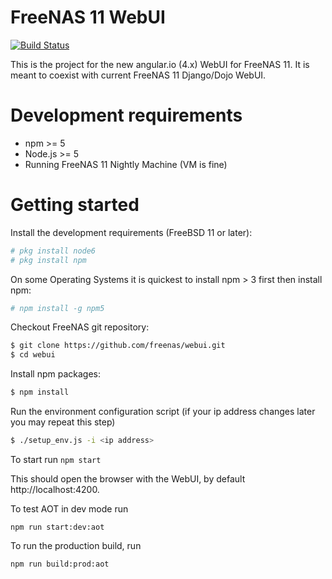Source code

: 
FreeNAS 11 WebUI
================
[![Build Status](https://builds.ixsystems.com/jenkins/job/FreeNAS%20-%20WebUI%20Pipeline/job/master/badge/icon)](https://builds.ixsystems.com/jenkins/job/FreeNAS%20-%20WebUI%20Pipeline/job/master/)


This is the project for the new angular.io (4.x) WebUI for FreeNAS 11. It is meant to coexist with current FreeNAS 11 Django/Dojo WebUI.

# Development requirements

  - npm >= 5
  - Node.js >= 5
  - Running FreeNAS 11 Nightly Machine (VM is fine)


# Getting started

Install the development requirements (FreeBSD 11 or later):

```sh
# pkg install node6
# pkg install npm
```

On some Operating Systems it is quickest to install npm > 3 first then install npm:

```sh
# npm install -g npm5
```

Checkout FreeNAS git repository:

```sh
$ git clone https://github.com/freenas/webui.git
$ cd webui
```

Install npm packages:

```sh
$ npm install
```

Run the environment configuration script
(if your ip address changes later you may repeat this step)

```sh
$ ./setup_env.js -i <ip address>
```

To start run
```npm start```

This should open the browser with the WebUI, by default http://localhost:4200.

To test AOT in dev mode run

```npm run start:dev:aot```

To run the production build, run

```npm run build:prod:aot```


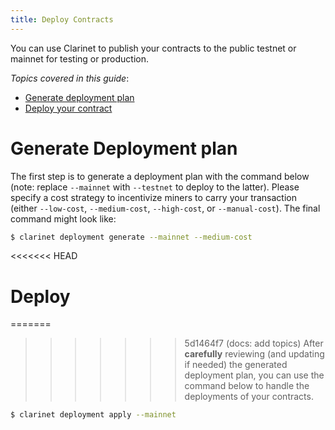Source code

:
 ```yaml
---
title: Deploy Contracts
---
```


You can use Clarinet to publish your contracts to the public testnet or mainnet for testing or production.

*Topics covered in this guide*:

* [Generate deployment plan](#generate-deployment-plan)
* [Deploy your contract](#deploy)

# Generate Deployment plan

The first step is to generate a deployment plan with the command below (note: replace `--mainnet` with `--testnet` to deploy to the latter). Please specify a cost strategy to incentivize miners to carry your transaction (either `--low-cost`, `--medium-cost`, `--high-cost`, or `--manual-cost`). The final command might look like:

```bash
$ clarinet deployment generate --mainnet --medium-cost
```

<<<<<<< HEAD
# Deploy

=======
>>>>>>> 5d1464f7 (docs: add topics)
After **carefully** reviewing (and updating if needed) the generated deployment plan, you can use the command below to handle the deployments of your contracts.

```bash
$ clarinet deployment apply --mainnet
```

━━━━

Work to complete. Skip every image and output the remaining records exactly.

Task output.
Source code

: 
FreeNAS 11 WebUI
================
[![Build Status](https://builds.ixsystems.com/jenkins/job/FreeNAS%20-%20WebUI%20Pipeline/job/master/badge/icon)](https://builds.ixsystems.com/jenkins/job/FreeNAS%20-%20WebUI%20Pipeline/job/master/)


This is the project for the new angular.io (4.x) WebUI for FreeNAS 11. It is meant to coexist with current FreeNAS 11 Django/Dojo WebUI.

# Development requirements

  - npm >= 5
  - Node.js >= 5
  - Running FreeNAS 11 Nightly Machine (VM is fine)


# Getting started

Install the development requirements (FreeBSD 11 or later):

```sh
# pkg install node6
# pkg install npm
```

On some Operating Systems it is quickest to install npm > 3 first then install npm:

```sh
# npm install -g npm5
```

Checkout FreeNAS git repository:

```sh
$ git clone https://github.com/freenas/webui.git
$ cd webui
```

Install npm packages:

```sh
$ npm install
```

Run the environment configuration script
(if your ip address changes later you may repeat this step)

```sh
$ ./setup_env.js -i <ip address>
```

To start run
```npm start```

This should open the browser with the WebUI, by default http://localhost:4200.

To test AOT in dev mode run

```npm run start:dev:aot```

To run the production build, run

```npm run build:prod:aot```


Source code

:
 ```yaml
---
title: Deploy Contracts
---
```


You can use Clarinet to publish your contracts to the public testnet or mainnet for testing or production.

*Topics covered in this guide*:

* [Generate deployment plan](#generate-deployment-plan)
* [Deploy your contract](#deploy)

# Generate Deployment plan

The first step is to generate a deployment plan with the command below (note: replace `--mainnet` with `--testnet` to deploy to the latter). Please specify a cost strategy to incentivize miners to carry your transaction (either `--low-cost`, `--medium-cost`, `--high-cost`, or `--manual-cost`). The final command might look like:

```bash
$ clarinet deployment generate --mainnet --medium-cost
```

<<<<<<< HEAD
# Deploy

=======
>>>>>>> 5d1464f7 (docs: add topics)
After **carefully** reviewing (and updating if needed) the generated deployment plan, you can use the command below to handle the deployments of your contracts.

```bash
$ clarinet deployment apply --mainnet
```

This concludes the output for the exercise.